Djigiya est un programme sur la santé de la reproduction basé à Ségou, Mopti et Koulikoro, il a pour objectif de promouvoir la santé reproductive des jeunes pour la prise de décisions responsables. La capacitation des jeunes et leur autonomisation sont des axes d’interventions du projet initiateur de ce cadre d’échange. Sa stratégie c’est l’intensification de l’information saine et appropriée des adolescents et jeunes sur la SRAJ, l’accroissement de l’accès des jeunes et adolescents aux services conviviaux, le plaidoyer pour la promotion du dialogue social, le renforcement des capacités et aptitudes des jeunes pour un plus grand leadership dans la promotion des SRAJ.

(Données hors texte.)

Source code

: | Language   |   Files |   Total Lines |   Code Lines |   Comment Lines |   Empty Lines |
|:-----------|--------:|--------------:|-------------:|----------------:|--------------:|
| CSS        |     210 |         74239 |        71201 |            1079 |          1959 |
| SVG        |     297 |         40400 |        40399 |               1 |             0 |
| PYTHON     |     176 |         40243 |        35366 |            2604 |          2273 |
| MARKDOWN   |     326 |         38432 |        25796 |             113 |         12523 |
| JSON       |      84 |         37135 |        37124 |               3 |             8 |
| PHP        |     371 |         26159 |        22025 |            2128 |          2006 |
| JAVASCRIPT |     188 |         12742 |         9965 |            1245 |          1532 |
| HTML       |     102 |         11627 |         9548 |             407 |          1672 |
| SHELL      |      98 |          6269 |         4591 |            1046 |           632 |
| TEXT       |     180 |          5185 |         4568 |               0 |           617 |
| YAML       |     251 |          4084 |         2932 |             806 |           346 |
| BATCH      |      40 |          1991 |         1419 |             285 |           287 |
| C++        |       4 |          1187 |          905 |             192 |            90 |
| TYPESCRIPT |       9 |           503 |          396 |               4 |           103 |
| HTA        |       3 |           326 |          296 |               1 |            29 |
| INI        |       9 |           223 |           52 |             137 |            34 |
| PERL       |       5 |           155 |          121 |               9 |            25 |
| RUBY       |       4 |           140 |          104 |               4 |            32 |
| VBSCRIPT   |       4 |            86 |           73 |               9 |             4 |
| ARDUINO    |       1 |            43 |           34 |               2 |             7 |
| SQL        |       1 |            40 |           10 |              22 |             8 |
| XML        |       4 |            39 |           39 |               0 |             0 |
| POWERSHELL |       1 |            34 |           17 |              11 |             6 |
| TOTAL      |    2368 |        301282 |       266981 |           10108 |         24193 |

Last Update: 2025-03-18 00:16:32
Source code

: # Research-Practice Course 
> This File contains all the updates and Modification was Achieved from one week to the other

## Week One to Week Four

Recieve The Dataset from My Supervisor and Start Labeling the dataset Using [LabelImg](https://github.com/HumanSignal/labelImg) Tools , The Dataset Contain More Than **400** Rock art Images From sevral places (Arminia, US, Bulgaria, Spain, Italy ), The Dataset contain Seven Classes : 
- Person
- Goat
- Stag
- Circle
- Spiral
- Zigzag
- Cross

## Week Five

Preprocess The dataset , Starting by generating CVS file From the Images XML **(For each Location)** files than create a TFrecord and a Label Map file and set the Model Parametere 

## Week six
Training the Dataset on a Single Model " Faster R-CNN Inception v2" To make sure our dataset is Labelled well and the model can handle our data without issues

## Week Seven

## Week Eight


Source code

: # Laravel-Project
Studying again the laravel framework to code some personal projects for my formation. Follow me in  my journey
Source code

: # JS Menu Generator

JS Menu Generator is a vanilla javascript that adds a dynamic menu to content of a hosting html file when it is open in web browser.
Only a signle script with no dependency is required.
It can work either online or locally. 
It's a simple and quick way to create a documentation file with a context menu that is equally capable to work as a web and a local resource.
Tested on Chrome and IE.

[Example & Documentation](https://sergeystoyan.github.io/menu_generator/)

Ce débat d’une durée d’une heure, a été l’occasion pour les débatteurs de faire l’État des lieux au Mali de l’accès aux services de la sante. Ainsi, ‘Au Mali, 60% des jeunes 40% d’ado de 15 à 19ans sont victimes de mariage précoce, moins de 20% ont accès aux services de santé. Cela est dû aux barrières sociales culturelles, aux services non adaptés’’, selon Dr. Ben Haidara, Directeur National de l’ONASR.

Rôles des jeunes ambassadeurs

Lors de ce débat qui était riche en arguments, la mobilisation des jeunes ambassadeurs à travers des sensibilisations et des partages d’informations sur les questions des DSSSR a été amplement évoquée. Ceux-ci opèrent en priorisant le digital, 90% de leurs activités se font sur les réseaux sociaux ; les activités terrain sont : des causeries débats éducation, les causeries éducatives, des émissions radio, A indiqué M. Boubacar DIARRA, Président du Réseau des Jeunes Ambassadeurs en Santé de la Reproduction.

Les politiques mises en œuvre par l’état en matière de DSSR

Les efforts consentis par le gouvernement sur le sujet de la santé de la reproduction ont été également abordés lors de ce cadre d’échanges. La santé de la reproduction des jeunes et adolescents est une priorité pour l’état Malien, particulièrement, pour le Ministère de la santé, a affirmé, un intervenant. L’Etat fait des efforts et travaille d’arrache-pied pour la prise en compte des besoins des jeunes et adolescents, poursuit, un autre. La création de l’ONASR (office national de la santé de la reproduction) ainsi que celui d’un département spécial pour la DSRJA sont une véritable amélioration ont salué, les différents débatteurs. Il y a un plan décennal, Progress, un plan multisectoriel et également une prise d’engagement au niveau international, cela inclut la gratuité des produits contraceptifs.

Impact du programme Djigiya sur ses zones d’intervention

Djigiya a formé des réseaux de jeunes dans chaque commune. Grâce à elle il y a une communication établie entre Parents et enfants ainsi que l’abandon des pratiques néfastes par les leaders religieux et, il a également créé des AGR (activités génératrices de revenus) pour l’épanouissement et l’autonomisation des adolescents et jeunes.

Une ratification des textes a été faite par l’Etat, mais, elles ne sont pas entièrement appliquées. Malgré d’énormes évolutions il y a du chemin à faire en matière de DSSR, se sont accordées les débatteurs.